HARTMUT PETZAK (Seebüll) und PAUL ONASCH (Rostock) befassten sich mit Künstlernachlässen und deren Besonderheiten. Petzak präsentierte den Nachlass „Ada und Emil Nolde“. Er ging auf Fragen einer Erweiterung des Nachlasses durch Zukäufe sowie die digitale Verzeichnung und Sichtbarmachung des Nachlasses ein. Hierbei warf er die Frage auf, ob es nicht problematisch sei, dass zunehmend nicht mehr mit Originalen, sondern nur noch mit Repräsentationen gearbeitet werde.

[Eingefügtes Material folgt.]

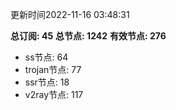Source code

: 更新时间2022-11-16 03:48:31

**总订阅: 45**
**总节点: 1242**
**有效节点: 276**
- ss节点: 64
- trojan节点: 77
- ssr节点: 18
- v2ray节点: 117
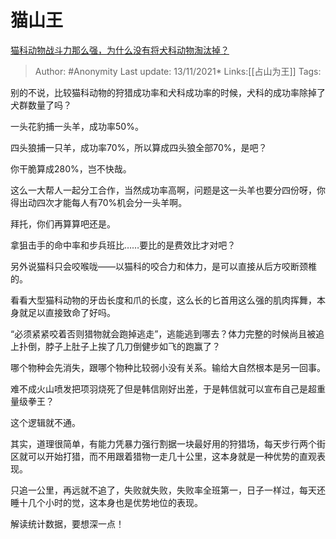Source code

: # 猫山王
[猫科动物战斗力那么强，为什么没有将犬科动物淘汰掉？](https://www.zhihu.com/question/51308908/answer/859741831)

> Author: #Anonymity
> Last update: 13/11/2021*
> Links:[[占山为王]]
> Tags:

别的不说，比较猫科动物的狩猎成功率和犬科成功率的时候，犬科的成功率除掉了犬群数量了吗？

一头花豹捕一头羊，成功率50%。

四头狼捕一只羊，成功率70%，所以算成四头狼全部70%，是吧？

你干脆算成280%，岂不快哉。

这么一大帮人一起分工合作，当然成功率高啊，问题是这一头羊也要分四份呀，你得出动四次才能每人有70%机会分一头羊啊。

拜托，你们再算算吧还是。

拿狙击手的命中率和步兵班比……要比的是费效比才对吧？

另外说猫科只会咬喉咙——以猫科的咬合力和体力，是可以直接从后方咬断颈椎的。

看看大型猫科动物的牙齿长度和爪的长度，这么长的匕首用这么强的肌肉挥舞，本身就足以直接致命了好吗。

“必须紧紧咬着否则猎物就会跑掉逃走”，逃能逃到哪去？体力完整的时候尚且被追上扑倒，脖子上肚子上挨了几刀倒健步如飞的跑赢了？

哪个物种会先消失，跟哪个物种比较弱小没有关系。输给大自然根本是另一回事。

难不成火山喷发把项羽烧死了但是韩信刚好出差，于是韩信就可以宣布自己是超重量级拳王？

这个逻辑就不通。

其实，道理很简单，有能力凭暴力强行割据一块最好用的狩猎场，每天步行两个街区就可以开始打猎，而不用跟着猎物一走几十公里，这本身就是一种优势的直观表现。

只追一公里，再远就不追了，失败就失败，失败率全班第一，日子一样过，每天还睡十几个小时的觉，这本身也是优势地位的表现。

解读统计数据，要想深一点！

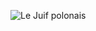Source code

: ![Le Juif polonais](https://upload.wikimedia.org/wikipedia/commons/thumb/4/49/Seaborg_in_lab_-_restoration.jpg/350px-Seaborg_in_lab_-_restoration.jpg)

Onasch stellte das Projekt „Barlach 2020“ vor, einer neuen Ausgabe der Briefe Ernst Barlachs anlässlich seines 150. Geburtstages. Obwohl es schon mehrere Editionen gibt, seien noch über 400 Briefe unveröffentlicht. Da einige Originale unauffindbar seien, werde für die Edition auch die „Materialsammlung Friedrich Droß“ erschlossen, Nachlassverwalter Ernst Barlachs und Herausgeber der ersten Briefedition. Hierbei sei problematisch, dass Droß die Briefe bearbeitet habe. Die Edition bemühe sich um eine Rekonstruktion nach dem Lachmann-Prinzip.4 Für die Transkription wird das Programm Transkribus genutzt, welches Handschriften erkennt. Laut Onasch funktioniere, nachdem ein Wörterbuch eingepflegt wurde, die Erkennung semantischer Zeichenketten hinlänglich, die Fehlerquote läge bei knapp über 12 Prozent. Schwierigkeiten bereiten vor allem die Grundlinienerkennung, Buchstabenauslassungen sowie Texte mit verschiedenen Ausrichtungen.

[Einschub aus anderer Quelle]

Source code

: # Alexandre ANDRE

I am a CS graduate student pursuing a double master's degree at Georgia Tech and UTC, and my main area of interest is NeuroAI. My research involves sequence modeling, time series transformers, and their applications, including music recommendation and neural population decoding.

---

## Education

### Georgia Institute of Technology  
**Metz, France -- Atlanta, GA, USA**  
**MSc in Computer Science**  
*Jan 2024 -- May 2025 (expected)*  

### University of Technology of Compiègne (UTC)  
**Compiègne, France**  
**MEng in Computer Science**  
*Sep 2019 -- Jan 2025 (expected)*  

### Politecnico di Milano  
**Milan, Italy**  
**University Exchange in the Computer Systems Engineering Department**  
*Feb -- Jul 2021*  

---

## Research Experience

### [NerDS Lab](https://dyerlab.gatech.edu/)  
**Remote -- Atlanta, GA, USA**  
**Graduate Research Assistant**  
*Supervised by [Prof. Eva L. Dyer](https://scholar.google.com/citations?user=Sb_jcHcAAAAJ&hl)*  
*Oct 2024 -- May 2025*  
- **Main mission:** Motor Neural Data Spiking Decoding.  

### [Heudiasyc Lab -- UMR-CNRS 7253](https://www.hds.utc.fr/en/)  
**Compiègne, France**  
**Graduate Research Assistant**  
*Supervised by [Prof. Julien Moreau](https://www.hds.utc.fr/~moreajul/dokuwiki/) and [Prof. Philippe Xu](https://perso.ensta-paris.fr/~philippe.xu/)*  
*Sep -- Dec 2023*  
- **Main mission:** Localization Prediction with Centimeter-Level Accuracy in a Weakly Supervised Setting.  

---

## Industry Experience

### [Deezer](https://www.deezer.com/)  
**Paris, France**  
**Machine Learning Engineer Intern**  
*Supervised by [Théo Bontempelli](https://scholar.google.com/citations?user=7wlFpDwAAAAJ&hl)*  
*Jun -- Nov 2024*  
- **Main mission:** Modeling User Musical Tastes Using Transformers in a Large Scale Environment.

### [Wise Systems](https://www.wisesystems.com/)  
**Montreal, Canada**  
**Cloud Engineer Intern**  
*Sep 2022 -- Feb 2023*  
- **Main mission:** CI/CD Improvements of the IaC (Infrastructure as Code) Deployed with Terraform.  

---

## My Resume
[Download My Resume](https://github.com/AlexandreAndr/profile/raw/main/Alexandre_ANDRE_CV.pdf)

Im Hinblick auf die digitale Vernetzung präsentierte GERNOT A. FINK (Dortmund) eine alternative informationstechnologische Herangehensweise zur Erschließung historischer Dokumente, das im Fachbereich Informatik entwickelte „Word Spotting“. Dies bedeute die Suche nach Begriffen in handschriftlichen Dokumenten. Ein mögliches Einsatzfeld wäre hierbei die Erschließung von Dokumenten, bei denen keine vollständige Transkription benötigt wird. In diesem Bereich gebe es zwei Varianten: Zum einen die Form der Bildsuche, bei der ein Wort als visuelles Beispiel markiert werden muss, nach dem dann gesucht wird, zum anderen die Suche nach Wörtern als Zeichenketten. Dabei werden Forschungsergebnisse aus dem Bereich der künstlichen neuronalen Netzwerke angewandt.5 Das Programm müsse hierbei allerdings zunächst mithilfe von annotierten Beispielen (Transkriptionen) die Handschrift lernen. ALEXANDER WIERZOCK und UWE DÖRK (Essen) stellten ihr Projekt einer Online-Plattform zur Geschichte der Deutschen Gesellschaft für Soziologie (DGS) vor. Bei dem gemeinsamen Projekt des Kulturwissenschaftlichen Instituts Essen und des Sozialwissenschaftlichen Archivs der Universität Konstanz sei zunächst die DGS, vor allem über Personen (über 1.700) und Strukturen, von 1909 bis 1990 in einer Access-Datenbank erfasst worden. Ziel war es, die Entwicklung der Disziplin Soziologie anhand der DGS nachzuvollziehen. Zur Nachnutzung der Projektergebnisse wurde die Idee einer enzyklopädischen Online-Plattform entwickelt, welche auf die Access-Datenbank zugreift. Dort sollen auch neue AutorInnen nach Anmeldung Einträge ergänzen oder neue erstellen können und die Plattform soll um weitere Aspekte wie z. B. Theorien und Interviews erweitert werden. Auch wissenschaftliche Forschungsprojekte könnten diese Plattform für ihre Arbeit nutzen, so ist zum Beispiel eine digitale Edition der Briefe Ferdinand Tönnies‘ mit anderen DGS-Mitgliedern geplant. Noch gelöst werden müsse das Problem der Anbindung der Online-Plattform an die Gemeinsame Normdatei (GND) und überregionale Verbund-Datenbanken, wie z. B. Kalliope.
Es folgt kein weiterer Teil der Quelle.